Gemeenten zullen bijstandsgerechtigde asielstatushouders gedurende de eerste zes maanden ontzorgen door voor hen uit de bijstand de huur, rekeningen voor gas, licht en water en de zorgverzekering te betalen. Gemeenten zijn voor de asielstatushouders verantwoordelijk voor het inburgeringsaanbod. Dat aanbod wordt in het PIP vastgelegd. De gemeente en niet meer de asielstatushouder zelf zorgt voor de het contracteren van cursussen en dergelijke.

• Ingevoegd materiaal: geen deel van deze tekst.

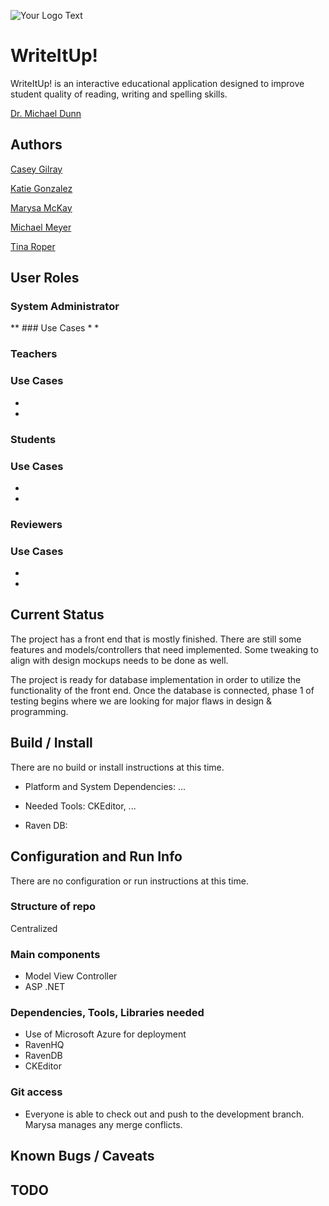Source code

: ![Your Logo Text](http://encs.vancouver.wsu.edu/~k.gonzalez/Write.jpg)

# WriteItUp!

WriteItUp! is an interactive educational application designed to improve student quality of reading, writing and spelling skills.

[Dr. Michael Dunn](http://education.wsu.edu/directory/faculty/dunnm)

## Authors

[Casey Gilray](mailto:cgilray@gmail.com)

[Katie Gonzalez](mailto:kathrynn.gonzalez@gmail.com)

[Marysa McKay](mailto:marysam26@gmail.com)

[Michael Meyer](mailto:mm4223@yahoo.com)

[Tina Roper](mailto:troper17@comcast.net)

## User Roles

### System Administrator
<!--description of Admin role here
...-->
** ### Use Cases
*
*

### Teachers
<!--description of Teacher role here
...-->
  ### Use Cases
*
*

### Students
<!--description of Student role here
...-->
  ### Use Cases
*
*

### Reviewers
<!--description of Reviewer role here
...-->
  ### Use Cases
*
*

## Current Status

The project has a front end that is mostly finished. There are still some features and models/controllers that need implemented. Some tweaking to align with design mockups needs to be done as well.

The project is ready for database implementation in order to utilize the functionality of the front end. Once the database is connected, phase 1 of testing begins where we are looking for major flaws in design & programming.

## Build / Install

There are no build or install instructions at this time.

* Platform and System Dependencies: ...

* Needed Tools: CKEditor, ...

* Raven DB:

## Configuration and Run Info

There are no configuration or run instructions at this time.

### Structure of repo

Centralized

### Main components

* Model View Controller
* ASP .NET

### Dependencies, Tools, Libraries needed

* Use of Microsoft Azure for deployment
* RavenHQ
* RavenDB
* CKEditor

### Git access

* Everyone is able to check out and push to the development branch. Marysa manages any merge conflicts.

## Known Bugs / Caveats



## TODO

ATR heeft het wetsvoorstel en de toelichting beoordeeld op de gevolgen voor de regeldruk. Naar het oordeel van ATR zijn nut en noodzaak – aan de hand van de wetsevaluatie en de onderzoeksrapporten – toereikend onderbouwd. Ook biedt het wetsvoorstel gedetailleerd inzicht in de gevolgen voor de regeldruk. De werkbaarheid van de maatregelen zullen in 2019 en 2020 in pilots worden beproefd. Daarna volgt een besluit over de invoering van het nieuwe stelsel.